Bund yields rose two basis points to 3.17 percent as of 4:36 p.m. in London, after falling as low as 3.12 percent. The 2.5 percent security maturing in January 2021 fell 0.15, or 1.5 euros per 1,000-euro ($1,380) face amount, to 94.395. Two-year yields were two basis points lower at 1.52 percent.
The yield difference, or spread, between the two securities widened three basis points to 164 basis points, the most since Feb. 22.
Crude oil was little changed, reversing an earlier drop of as much as 1.2 percent. Crude oil futures for April delivery rose 7 cents to $97.95 a barrel at 10:51 a.m. on the New York Mercantile Exchange. Earlier it fell as low as $96.71.
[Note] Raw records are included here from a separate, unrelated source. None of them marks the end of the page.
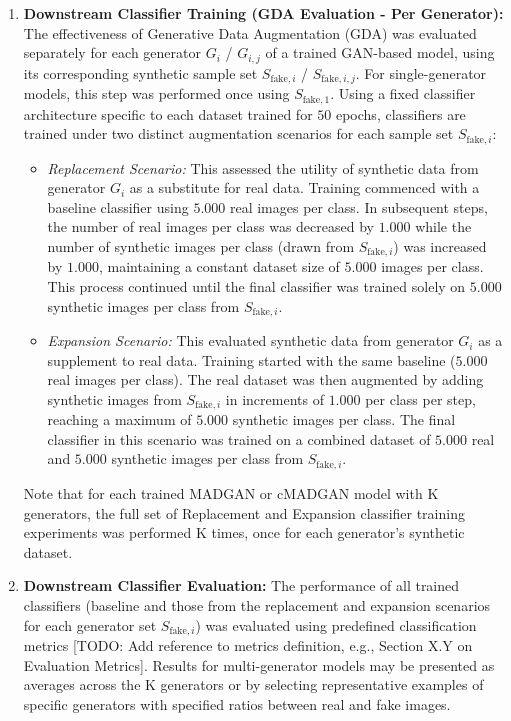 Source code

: \begin{enumerate}
    \item \textbf{Downstream Classifier Training (GDA Evaluation - Per Generator):} The effectiveness of Generative Data Augmentation (GDA) was evaluated separately for each generator \(G_i\) / \(G_{i, j}\) of a trained GAN-based model, using its corresponding synthetic sample set \(S_{\text{fake}, i}\) / \(S_{\text{fake}, i, j}\). For single-generator models, this step was performed once using \(S_{\text{fake}, 1}\). Using a fixed classifier architecture specific to each dataset trained for $50$ epochs, classifiers are trained under two distinct augmentation scenarios for each sample set \(S_{\text{fake}, i}\):
        \begin{itemize} \label{exp_setup_difference_replace_expand}
            \item \textit{Replacement Scenario:} This assessed the utility of synthetic data from generator \(G_i\) as a substitute for real data. Training commenced with a baseline classifier using $5.000$ real images per class. In subsequent steps, the number of real images per class was decreased by $1.000$ while the number of synthetic images per class (drawn from \(S_{\text{fake}, i}\)) was increased by $1.000$, maintaining a constant dataset size of $5.000$ images per class. This process continued until the final classifier was trained solely on $5.000$ synthetic images per class from \(S_{\text{fake}, i}\).
            \item \textit{Expansion Scenario:} This evaluated synthetic data from generator \(G_i\) as a supplement to real data. Training started with the same baseline ($5.000$ real images per class). The real dataset was then augmented by adding synthetic images from \(S_{\text{fake}, i}\) in increments of $1.000$ per class per step, reaching a maximum of $5.000$ synthetic images per class. The final classifier in this scenario was trained on a combined dataset of $5.000$ real and $5.000$ synthetic images per class from \(S_{\text{fake}, i}\).
        \end{itemize}
      Note that for each trained MADGAN or cMADGAN model with K generators, the full set of Replacement and Expansion classifier training experiments was performed K times, once for each generator's synthetic dataset.

    \item \textbf{Downstream Classifier Evaluation:} The performance of all trained classifiers (baseline and those from the replacement and expansion scenarios for each generator set \(S_{\text{fake}, i}\)) was evaluated using predefined classification metrics [TODO: Add reference to metrics definition, e.g., Section X.Y on Evaluation Metrics]. Results for multi-generator models may be presented as averages across the K generators or by selecting representative examples of specific generators with specified ratios between real and fake images.
\end{enumerate}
“This has not gone on long enough,” Bullard, one of 12 regional Fed bank presidents, said in the interview. “You’d have to see if this shock is really persistent.”
Ireland’s 10-year bond yields were little changed at 9.34 percent after rising as much as six basis points to 9.40 percent, the highest since Nov. 30. The country’s Feb. 25 election left Enda Kenny’s Fine Gael party in a position to form a coalition government with other lawmakers after the ruling Fianna Fail party suffered its worst-ever defeat. Kenny said he will seek to lower the 5.8 percent interest rate on the country’s aid loans from the European Union and the International Monetary Fund.
“In the aftermath of the elections in Ireland there’s uncertainty about what’s going to happen there,” said Glenn Marci, a strategist at DZ Bank AG in Frankfurt. Marci said he is “a bit bearish” for German 10-year bunds “as equities have recovered quite well in Germany, that should weigh on the long end of the curve, where the safe haven flows have until now been supportive.”
Belgium’s treasury sold 1.575 billion euros ($2.18 billion) of bonds due September 2021 at an average yield of 4.245 percent, compared with 4.375 percent when it first sold 3 billion euros of the notes through banks on Jan. 18. Investors put in bids for 1.45 times the amount sold. The country also sold 1.122 billion euros of securities due in 2028 and 505 million euros of debt maturing in 2014, the debt agency said.
The German government sold 2.88 billion euros of 12-month zero-coupon Treasury bills.
Inflation in the 17-nation euro region quickened to 2.3 percent from 2.2 percent in December, the European Union’s statistics office in Luxembourg said today. While that’s below the initial estimate of 2.4 percent published on Jan. 31, the January reading is still the fastest since October 2008.
January marks the second straight month that the euro zone inflation rate breached the European Central Bank’s 2 percent ceiling. The Frankfurt-based central bank has kept its benchmark interest rate at a record low of 1 percent for almost two years and is forecast by economists to leave it unchanged again at its next policy meeting, on March 3.
Three-month Euribor futures were little changed, with the implied yield at 1.93 percent. It has risen from 1.33 percent at the end of 2010, as traders added to bets that the ECB will boost borrowing costs. Eonia forwards show investors expect the bank will raise its benchmark rate by 25 basis points at its September meeting, according to Deutsche Bank AG data.
Spain’s inflation rate accelerated to 3.4 percent in February, the Madrid-based National Statistics Institute said in a statement today. That was the fastest rate in more than two years. The yield on the Spanish 10-year bond fell one basis point to 5.39 percent.
German government bonds handed investors a loss of 1.2 percent this year, compared with 1 percent for French securities and 0.9 percent for Belgian debt, according to indexes compiled by Bloomberg and the European Federation of Financial Analysts Societies. U.S. Treasuries lost 0.1 percent and U.K. gilts 1.4 percent, over the same period, the indexes show.